ECLI:NL:CRVB:2006:AV3943
Centrale Raad van Beroep
- Hoger beroep
- M.I. ’t Hooft
- G.M.T. Berkel-Kikkert
- H.J. de Mooij
- Rechtspraak.nl
Toekenning van een verlaagd aanrechtblad op basis van de Wet voorzieningen gehandicapten
In deze zaak heeft appellante, wonende te [woonplaats], hoger beroep ingesteld tegen de uitspraak van de rechtbank Leeuwarden van 12 mei 2003, waarin haar verzoek om een in hoogte verstelbaar aanrechtblad op grond van de Wet voorzieningen gehandicapten (Wvg) werd afgewezen. De Centrale Raad van Beroep heeft de zaak behandeld op 1 februari 2006, waarbij appellante niet aanwezig was, maar gedaagde, vertegenwoordigd door H. Inia van de gemeente Leeuwarden, wel. De rechtbank had eerder geoordeeld dat het aanbrengen van een verlaagd aanrechtblad als een verantwoorde voorziening kon worden aangemerkt, ondanks de bezwaren van de echtgenoot van appellante, die rugklachten zou kunnen krijgen door het gebruik van een verlaagd aanrechtblad. De rechtbank benadrukte dat de individuele omstandigheden van de aanvrager leidend zijn bij de beoordeling van aanspraken op woonvoorzieningen, en dat er van de aanvrager en zijn huisgenoten verwacht mag worden dat zij zich aanpassen aan bepaalde beperkingen.

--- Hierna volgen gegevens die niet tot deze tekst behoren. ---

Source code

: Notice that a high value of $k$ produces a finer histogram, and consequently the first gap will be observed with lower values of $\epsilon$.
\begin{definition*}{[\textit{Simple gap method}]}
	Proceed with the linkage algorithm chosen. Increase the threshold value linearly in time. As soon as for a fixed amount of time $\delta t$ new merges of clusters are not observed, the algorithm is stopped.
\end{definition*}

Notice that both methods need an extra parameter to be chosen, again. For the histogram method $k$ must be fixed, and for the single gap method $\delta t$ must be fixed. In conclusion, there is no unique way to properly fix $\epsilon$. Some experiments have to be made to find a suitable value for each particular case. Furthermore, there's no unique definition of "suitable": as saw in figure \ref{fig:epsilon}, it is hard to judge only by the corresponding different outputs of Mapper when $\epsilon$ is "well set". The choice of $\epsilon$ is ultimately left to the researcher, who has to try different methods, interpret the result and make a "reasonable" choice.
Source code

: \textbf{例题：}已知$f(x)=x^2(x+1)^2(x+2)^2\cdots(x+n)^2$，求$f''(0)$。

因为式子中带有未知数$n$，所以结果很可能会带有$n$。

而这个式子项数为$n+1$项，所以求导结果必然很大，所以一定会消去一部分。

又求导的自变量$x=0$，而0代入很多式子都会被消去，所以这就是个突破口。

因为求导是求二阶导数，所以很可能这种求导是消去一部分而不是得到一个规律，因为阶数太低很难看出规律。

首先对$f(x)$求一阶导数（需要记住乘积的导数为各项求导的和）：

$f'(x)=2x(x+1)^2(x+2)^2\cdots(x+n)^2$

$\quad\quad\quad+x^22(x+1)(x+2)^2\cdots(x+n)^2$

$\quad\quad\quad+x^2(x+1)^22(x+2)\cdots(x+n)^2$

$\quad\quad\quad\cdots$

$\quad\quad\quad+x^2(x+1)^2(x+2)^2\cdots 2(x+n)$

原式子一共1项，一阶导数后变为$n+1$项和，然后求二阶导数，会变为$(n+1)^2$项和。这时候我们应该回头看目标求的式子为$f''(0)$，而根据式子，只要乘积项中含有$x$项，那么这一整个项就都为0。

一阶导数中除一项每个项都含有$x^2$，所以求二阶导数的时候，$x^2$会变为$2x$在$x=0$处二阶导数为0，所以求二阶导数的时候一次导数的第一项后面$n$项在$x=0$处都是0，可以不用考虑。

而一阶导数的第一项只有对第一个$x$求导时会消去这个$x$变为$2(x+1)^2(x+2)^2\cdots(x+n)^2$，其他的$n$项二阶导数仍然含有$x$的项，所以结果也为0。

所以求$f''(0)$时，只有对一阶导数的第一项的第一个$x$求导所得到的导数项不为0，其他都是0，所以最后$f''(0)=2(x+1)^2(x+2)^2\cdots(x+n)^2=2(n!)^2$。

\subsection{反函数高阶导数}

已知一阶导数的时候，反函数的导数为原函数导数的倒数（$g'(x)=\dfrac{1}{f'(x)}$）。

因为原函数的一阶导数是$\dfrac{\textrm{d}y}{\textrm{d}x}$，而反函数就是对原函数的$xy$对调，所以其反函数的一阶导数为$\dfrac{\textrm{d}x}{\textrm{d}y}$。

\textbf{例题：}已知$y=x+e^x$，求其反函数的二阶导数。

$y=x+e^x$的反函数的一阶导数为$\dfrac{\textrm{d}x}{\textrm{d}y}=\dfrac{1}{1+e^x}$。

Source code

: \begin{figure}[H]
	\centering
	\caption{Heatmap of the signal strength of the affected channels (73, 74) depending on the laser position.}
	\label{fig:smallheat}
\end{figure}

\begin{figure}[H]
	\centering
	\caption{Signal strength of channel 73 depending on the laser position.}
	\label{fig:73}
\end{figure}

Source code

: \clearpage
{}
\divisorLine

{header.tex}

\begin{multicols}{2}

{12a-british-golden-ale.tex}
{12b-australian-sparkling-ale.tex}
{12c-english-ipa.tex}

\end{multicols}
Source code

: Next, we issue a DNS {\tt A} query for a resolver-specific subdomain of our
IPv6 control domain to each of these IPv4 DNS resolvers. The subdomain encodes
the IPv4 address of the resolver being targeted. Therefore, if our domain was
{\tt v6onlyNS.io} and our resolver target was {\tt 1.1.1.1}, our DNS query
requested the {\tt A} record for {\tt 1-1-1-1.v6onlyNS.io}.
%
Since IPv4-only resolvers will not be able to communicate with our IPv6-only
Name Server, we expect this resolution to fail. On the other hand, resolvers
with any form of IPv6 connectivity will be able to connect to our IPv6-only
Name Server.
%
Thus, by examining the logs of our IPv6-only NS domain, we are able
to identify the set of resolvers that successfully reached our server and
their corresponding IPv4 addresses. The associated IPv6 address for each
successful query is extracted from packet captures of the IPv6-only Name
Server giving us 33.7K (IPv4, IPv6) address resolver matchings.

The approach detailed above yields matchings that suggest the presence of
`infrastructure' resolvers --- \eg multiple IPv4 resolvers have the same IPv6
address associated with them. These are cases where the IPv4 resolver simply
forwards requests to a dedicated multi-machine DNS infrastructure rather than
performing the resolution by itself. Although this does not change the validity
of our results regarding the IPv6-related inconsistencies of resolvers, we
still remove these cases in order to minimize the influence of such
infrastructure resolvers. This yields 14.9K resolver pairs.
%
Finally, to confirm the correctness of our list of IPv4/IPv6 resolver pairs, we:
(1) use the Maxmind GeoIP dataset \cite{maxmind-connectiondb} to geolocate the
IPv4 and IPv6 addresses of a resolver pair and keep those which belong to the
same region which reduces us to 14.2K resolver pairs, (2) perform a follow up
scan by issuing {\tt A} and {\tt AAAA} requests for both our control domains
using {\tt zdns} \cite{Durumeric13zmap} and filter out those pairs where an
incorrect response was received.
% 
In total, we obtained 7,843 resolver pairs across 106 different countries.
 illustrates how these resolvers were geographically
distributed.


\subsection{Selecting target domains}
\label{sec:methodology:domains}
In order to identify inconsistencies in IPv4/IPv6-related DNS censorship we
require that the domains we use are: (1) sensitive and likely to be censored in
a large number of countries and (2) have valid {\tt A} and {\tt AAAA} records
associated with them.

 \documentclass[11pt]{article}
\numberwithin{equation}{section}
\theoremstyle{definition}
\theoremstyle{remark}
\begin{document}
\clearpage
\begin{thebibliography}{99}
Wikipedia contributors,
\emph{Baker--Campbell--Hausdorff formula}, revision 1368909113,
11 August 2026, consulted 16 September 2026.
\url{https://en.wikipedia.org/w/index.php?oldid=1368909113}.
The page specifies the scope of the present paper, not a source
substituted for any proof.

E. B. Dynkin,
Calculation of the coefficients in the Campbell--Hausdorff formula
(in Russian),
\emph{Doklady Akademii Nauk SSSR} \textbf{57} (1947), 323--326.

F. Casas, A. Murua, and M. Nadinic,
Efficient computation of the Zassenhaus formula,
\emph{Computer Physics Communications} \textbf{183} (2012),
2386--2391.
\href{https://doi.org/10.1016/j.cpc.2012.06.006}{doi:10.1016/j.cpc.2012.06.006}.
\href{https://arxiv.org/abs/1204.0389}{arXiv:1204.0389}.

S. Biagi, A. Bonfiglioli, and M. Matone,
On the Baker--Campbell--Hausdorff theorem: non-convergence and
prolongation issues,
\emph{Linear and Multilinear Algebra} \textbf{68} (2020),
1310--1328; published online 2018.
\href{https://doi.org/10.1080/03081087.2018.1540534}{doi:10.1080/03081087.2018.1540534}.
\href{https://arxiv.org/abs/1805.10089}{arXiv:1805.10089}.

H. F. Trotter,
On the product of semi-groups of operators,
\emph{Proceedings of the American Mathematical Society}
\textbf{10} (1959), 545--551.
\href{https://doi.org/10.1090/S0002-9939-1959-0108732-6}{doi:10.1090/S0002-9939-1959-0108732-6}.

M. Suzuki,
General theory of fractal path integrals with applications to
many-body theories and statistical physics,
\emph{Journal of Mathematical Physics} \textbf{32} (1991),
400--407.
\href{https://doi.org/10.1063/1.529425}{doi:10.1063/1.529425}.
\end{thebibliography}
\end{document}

De Centrale Raad van Beroep heeft de overwegingen van de rechtbank volledig onderschreven en geen aanleiding gezien om anders te oordelen. Het beroep van appellante op het Protocol werd verworpen, en de Raad zag geen reden voor een veroordeling in de proceskosten. De uitspraak van de rechtbank werd bevestigd, waarmee de beslissing om geen in hoogte verstelbaar aanrechtblad toe te kennen, werd gehandhaafd.